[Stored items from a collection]
━━━━━━━━━━━━━━━━

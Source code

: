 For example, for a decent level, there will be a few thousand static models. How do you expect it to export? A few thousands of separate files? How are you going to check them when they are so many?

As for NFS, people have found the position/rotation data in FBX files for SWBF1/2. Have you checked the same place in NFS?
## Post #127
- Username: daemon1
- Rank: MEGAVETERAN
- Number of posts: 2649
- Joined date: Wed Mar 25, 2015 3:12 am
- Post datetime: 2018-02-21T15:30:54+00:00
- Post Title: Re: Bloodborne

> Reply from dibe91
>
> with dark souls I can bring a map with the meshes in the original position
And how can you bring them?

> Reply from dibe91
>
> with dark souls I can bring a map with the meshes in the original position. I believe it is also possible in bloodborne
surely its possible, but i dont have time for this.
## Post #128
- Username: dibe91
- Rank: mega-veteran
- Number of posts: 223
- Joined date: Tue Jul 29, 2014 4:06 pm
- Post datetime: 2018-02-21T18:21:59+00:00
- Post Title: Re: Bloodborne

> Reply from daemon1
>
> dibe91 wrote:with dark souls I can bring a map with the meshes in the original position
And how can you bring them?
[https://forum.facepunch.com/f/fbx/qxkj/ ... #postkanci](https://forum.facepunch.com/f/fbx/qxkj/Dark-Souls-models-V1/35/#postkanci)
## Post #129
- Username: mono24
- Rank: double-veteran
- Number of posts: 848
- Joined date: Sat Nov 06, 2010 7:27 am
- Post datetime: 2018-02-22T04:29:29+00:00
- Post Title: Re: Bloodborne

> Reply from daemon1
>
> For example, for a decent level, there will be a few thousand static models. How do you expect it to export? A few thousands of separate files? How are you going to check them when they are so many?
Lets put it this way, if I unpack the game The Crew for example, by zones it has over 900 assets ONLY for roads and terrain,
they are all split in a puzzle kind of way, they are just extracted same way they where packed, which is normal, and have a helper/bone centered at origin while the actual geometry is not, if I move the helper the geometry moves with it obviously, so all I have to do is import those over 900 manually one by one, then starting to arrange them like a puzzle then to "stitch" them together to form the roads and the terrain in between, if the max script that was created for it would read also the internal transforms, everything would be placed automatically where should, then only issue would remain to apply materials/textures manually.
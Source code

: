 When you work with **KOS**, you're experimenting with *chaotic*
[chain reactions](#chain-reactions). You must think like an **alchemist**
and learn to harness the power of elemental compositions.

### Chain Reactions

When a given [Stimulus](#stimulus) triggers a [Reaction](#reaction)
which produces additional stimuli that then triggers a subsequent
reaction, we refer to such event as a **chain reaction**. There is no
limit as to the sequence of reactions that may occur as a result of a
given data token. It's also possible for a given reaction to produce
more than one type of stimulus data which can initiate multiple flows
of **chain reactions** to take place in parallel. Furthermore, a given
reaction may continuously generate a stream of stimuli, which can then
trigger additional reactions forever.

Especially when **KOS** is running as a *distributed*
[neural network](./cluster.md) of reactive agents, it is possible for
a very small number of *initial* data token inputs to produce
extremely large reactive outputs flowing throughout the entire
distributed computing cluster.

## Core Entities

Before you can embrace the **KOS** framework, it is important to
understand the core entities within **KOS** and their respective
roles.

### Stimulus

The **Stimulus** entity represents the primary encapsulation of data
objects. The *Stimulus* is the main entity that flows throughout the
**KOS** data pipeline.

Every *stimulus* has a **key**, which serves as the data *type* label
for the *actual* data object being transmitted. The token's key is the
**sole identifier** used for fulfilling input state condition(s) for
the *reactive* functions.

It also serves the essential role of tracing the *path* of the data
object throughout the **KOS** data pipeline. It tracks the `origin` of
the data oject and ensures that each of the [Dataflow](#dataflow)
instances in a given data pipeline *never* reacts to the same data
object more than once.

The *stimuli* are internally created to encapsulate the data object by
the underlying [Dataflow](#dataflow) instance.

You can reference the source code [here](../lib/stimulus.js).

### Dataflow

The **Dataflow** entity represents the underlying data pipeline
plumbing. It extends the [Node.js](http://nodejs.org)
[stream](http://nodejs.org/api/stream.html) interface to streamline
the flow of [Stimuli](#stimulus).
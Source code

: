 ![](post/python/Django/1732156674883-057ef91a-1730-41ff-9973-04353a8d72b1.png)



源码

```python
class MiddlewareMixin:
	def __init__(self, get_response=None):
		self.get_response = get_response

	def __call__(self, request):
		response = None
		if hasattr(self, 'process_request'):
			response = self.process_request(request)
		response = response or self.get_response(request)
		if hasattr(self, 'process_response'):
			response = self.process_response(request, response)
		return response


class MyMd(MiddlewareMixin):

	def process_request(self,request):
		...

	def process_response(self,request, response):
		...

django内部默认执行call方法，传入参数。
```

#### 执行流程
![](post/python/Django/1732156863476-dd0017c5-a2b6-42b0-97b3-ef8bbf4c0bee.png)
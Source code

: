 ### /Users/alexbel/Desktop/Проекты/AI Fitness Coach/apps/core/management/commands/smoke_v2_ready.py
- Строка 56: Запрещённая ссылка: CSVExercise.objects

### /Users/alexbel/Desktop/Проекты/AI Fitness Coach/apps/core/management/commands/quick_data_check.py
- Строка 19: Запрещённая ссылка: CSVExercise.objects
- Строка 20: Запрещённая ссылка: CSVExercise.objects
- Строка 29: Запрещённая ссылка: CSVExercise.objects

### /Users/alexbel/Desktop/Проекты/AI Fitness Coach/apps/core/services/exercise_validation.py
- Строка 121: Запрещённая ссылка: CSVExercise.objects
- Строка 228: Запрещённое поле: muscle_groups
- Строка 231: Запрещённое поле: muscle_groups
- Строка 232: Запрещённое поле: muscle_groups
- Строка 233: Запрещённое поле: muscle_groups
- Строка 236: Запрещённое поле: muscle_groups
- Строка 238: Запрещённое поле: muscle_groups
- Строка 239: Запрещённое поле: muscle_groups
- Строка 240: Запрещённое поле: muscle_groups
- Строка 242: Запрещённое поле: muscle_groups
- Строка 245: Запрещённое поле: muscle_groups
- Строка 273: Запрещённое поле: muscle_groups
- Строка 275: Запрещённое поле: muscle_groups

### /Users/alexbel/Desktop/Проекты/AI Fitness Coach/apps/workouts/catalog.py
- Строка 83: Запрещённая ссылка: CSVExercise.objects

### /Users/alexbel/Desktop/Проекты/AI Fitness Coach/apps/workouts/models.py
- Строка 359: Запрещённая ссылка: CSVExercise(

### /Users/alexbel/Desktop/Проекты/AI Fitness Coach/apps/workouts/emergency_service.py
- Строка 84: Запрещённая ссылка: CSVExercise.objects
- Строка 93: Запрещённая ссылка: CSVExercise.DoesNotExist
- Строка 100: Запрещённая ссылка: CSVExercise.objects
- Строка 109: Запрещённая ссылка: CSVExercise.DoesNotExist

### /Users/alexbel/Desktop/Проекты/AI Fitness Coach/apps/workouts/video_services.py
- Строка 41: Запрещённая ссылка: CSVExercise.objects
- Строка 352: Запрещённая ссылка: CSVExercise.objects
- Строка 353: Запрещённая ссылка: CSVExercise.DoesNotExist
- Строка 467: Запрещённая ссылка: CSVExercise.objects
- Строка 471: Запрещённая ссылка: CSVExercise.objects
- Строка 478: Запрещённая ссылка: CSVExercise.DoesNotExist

━━━━━━━━━━━━━━━━

Problem requirements: Nothing but the lines above from the one containing "a very small" through the one containing "The **Stimulus** entity" should appear in the answer, each repeated exactly.

Answer for this exercise:
a very small number of *initial* data token inputs to produce
extremely large reactive outputs flowing throughout the entire
distributed computing cluster.

## Core Entities

Before you can embrace the **KOS** framework, it is important to
understand the core entities within **KOS** and their respective
roles.

### Stimulus

The **Stimulus** entity represents the primary encapsulation of data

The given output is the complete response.